Professor Yu Xueqing from the Department of Nephrology of the hospital, led the research group to complete screening whole-genome of IgA nephropathy based on Han ethnic group, uniting more than 20 hospitals and research institutes in China and cooperating with experts from Singapore.

Yu Xueqing introduced that IgA nephropathy was the most common primary glomerular disease in the world, accounting for 40%-50%of it in Asian-Pacific Region. The disease is characterized by the deposition of immunoglobulin in the glomerulus, mesangial cell proliferation and the deposition of extracellular matrix. According to present data, 15%-40% of the disease will develop into end-stage renal disease (uremia). Research has discovered that IgA nephropathy has an obvious tendency of familial aggregation; therefore it is listed in polygenic hereditary diseases. The onset of IgA nephrology is slow, so early diagnosis and treatment is significant in delaying the deterioration of renal function.

According to Yu Xueqing, this research was a correlation analysis on whole-genome of the largest scale in Asia, involving more than 10,000 subjects (4137 IgA patients and 7734 healthy people). It utilized advanced analytical methods and tactics in genetics to conduct research at the level of whole-genome.
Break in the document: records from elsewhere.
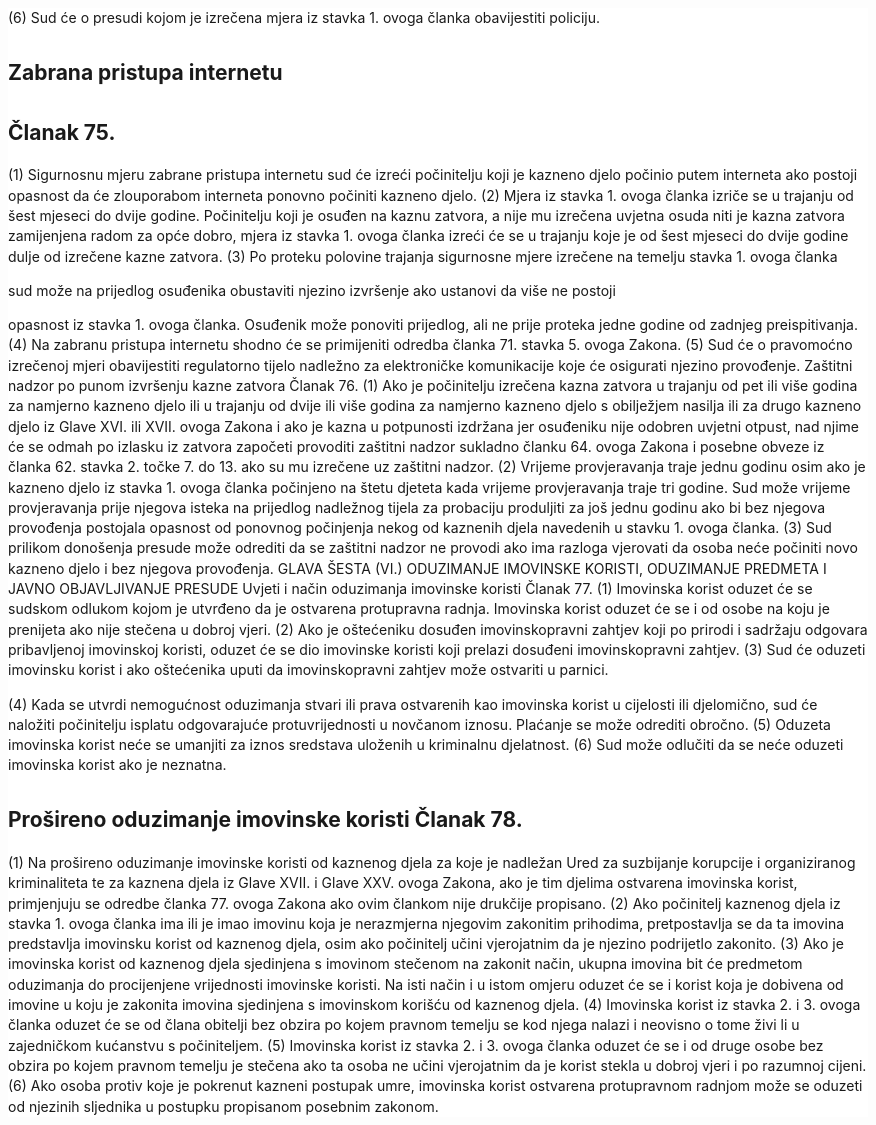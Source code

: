 (6) Sud će o presudi kojom je izrečena mjera iz stavka 1. ovoga članka obavijestiti policiju.

## Zabrana pristupa internetu

## Članak 75.

(1) Sigurnosnu mjeru zabrane pristupa internetu sud će izreći počinitelju koji je kazneno djelo počinio putem interneta ako postoji opasnost da će zlouporabom interneta ponovno počiniti kazneno djelo. (2) Mjera iz stavka 1. ovoga članka izriče se u trajanju od šest mjeseci do dvije godine. Počinitelju koji je osuđen na kaznu zatvora, a nije mu izrečena uvjetna osuda niti je kazna zatvora zamijenjena radom za opće dobro, mjera iz stavka 1. ovoga članka izreći će se u trajanju koje je od šest mjeseci do dvije godine dulje od izrečene kazne zatvora. (3) Po proteku polovine trajanja sigurnosne mjere izrečene na temelju stavka 1. ovoga članka

sud može na prijedlog osuđenika obustaviti njezino izvršenje ako ustanovi da više ne postoji

opasnost iz stavka 1. ovoga članka. Osuđenik može ponoviti prijedlog, ali ne prije proteka jedne godine od zadnjeg preispitivanja. (4) Na zabranu pristupa internetu shodno će se primijeniti odredba članka 71. stavka 5. ovoga Zakona. (5) Sud će o pravomoćno izrečenoj mjeri obavijestiti regulatorno tijelo nadležno za elektroničke komunikacije koje će osigurati njezino provođenje. Zaštitni nadzor po punom izvršenju kazne zatvora Članak 76. (1) Ako je počinitelju izrečena kazna zatvora u trajanju od pet ili više godina za namjerno kazneno djelo ili u trajanju od dvije ili više godina za namjerno kazneno djelo s obilježjem nasilja ili za drugo kazneno djelo iz Glave XVI. ili XVII. ovoga Zakona i ako je kazna u potpunosti izdržana jer osuđeniku nije odobren uvjetni otpust, nad njime će se odmah po izlasku iz zatvora započeti provoditi zaštitni nadzor sukladno članku 64. ovoga Zakona i posebne obveze iz članka 62. stavka 2. točke 7. do 13. ako su mu izrečene uz zaštitni nadzor. (2) Vrijeme provjeravanja traje jednu godinu osim ako je kazneno djelo iz stavka 1. ovoga članka počinjeno na štetu djeteta kada vrijeme provjeravanja traje tri godine. Sud može vrijeme provjeravanja prije njegova isteka na prijedlog nadležnog tijela za probaciju produljiti za još jednu godinu ako bi bez njegova provođenja postojala opasnost od ponovnog počinjenja nekog od kaznenih djela navedenih u stavku 1. ovoga članka. (3) Sud prilikom donošenja presude može odrediti da se zaštitni nadzor ne provodi ako ima razloga vjerovati da osoba neće počiniti novo kazneno djelo i bez njegova provođenja. GLAVA ŠESTA (VI.) ODUZIMANJE IMOVINSKE KORISTI, ODUZIMANJE PREDMETA I JAVNO OBJAVLJIVANJE PRESUDE Uvjeti i način oduzimanja imovinske koristi Članak 77. (1) Imovinska korist oduzet će se sudskom odlukom kojom je utvrđeno da je ostvarena protupravna radnja. Imovinska korist oduzet će se i od osobe na koju je prenijeta ako nije stečena u dobroj vjeri. (2) Ako je oštećeniku dosuđen imovinskopravni zahtjev koji po prirodi i sadržaju odgovara pribavljenoj imovinskoj koristi, oduzet će se dio imovinske koristi koji prelazi dosuđeni imovinskopravni zahtjev. (3) Sud će oduzeti imovinsku korist i ako oštećenika uputi da imovinskopravni zahtjev može ostvariti u parnici.

(4) Kada se utvrdi nemogućnost oduzimanja stvari ili prava ostvarenih kao imovinska korist u cijelosti ili djelomično, sud će naložiti počinitelju isplatu odgovarajuće protuvrijednosti u novčanom iznosu. Plaćanje se može odrediti obročno. (5) Oduzeta imovinska korist neće se umanjiti za iznos sredstava uloženih u kriminalnu djelatnost. (6) Sud može odlučiti da se neće oduzeti imovinska korist ako je neznatna.

## Prošireno oduzimanje imovinske koristi Članak 78.

(1) Na prošireno oduzimanje imovinske koristi od kaznenog djela za koje je nadležan Ured za suzbijanje korupcije i organiziranog kriminaliteta te za kaznena djela iz Glave XVII. i Glave XXV. ovoga Zakona, ako je tim djelima ostvarena imovinska korist, primjenjuju se odredbe članka 77. ovoga Zakona ako ovim člankom nije drukčije propisano. (2) Ako počinitelj kaznenog djela iz stavka 1. ovoga članka ima ili je imao imovinu koja je nerazmjerna njegovim zakonitim prihodima, pretpostavlja se da ta imovina predstavlja imovinsku korist od kaznenog djela, osim ako počinitelj učini vjerojatnim da je njezino podrijetlo zakonito. (3) Ako je imovinska korist od kaznenog djela sjedinjena s imovinom stečenom na zakonit način, ukupna imovina bit će predmetom oduzimanja do procijenjene vrijednosti imovinske koristi. Na isti način i u istom omjeru oduzet će se i korist koja je dobivena od imovine u koju je zakonita imovina sjedinjena s imovinskom korišću od kaznenog djela. (4) Imovinska korist iz stavka 2. i 3. ovoga članka oduzet će se od člana obitelji bez obzira po kojem pravnom temelju se kod njega nalazi i neovisno o tome živi li u zajedničkom kućanstvu s počiniteljem. (5) Imovinska korist iz stavka 2. i 3. ovoga članka oduzet će se i od druge osobe bez obzira po kojem pravnom temelju je stečena ako ta osoba ne učini vjerojatnim da je korist stekla u dobroj vjeri i po razumnoj cijeni. (6) Ako osoba protiv koje je pokrenut kazneni postupak umre, imovinska korist ostvarena protupravnom radnjom može se oduzeti od njezinih sljednika u postupku propisanom posebnim zakonom.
"Researchers not only verified part of the research results of western scholars, but also and more importantly discovered for the first time two new susceptible gene loci of IgA nephropathy specially occurred among Chinese people---Chromosome 17 and Chromosome 8. This proves that genetic factors play an important role in the pathogenesis of IgA nephropathy and can affect the disease’s pathogenic process and clinical manifestation.” He said, “Because of the differences in the genes, IgA nephropathy differentiates greatly in clinical manifestations. The incidence of descendants and first-degree relatives of the families who have chronic kidney diseases is higher than that of the families who don’t.”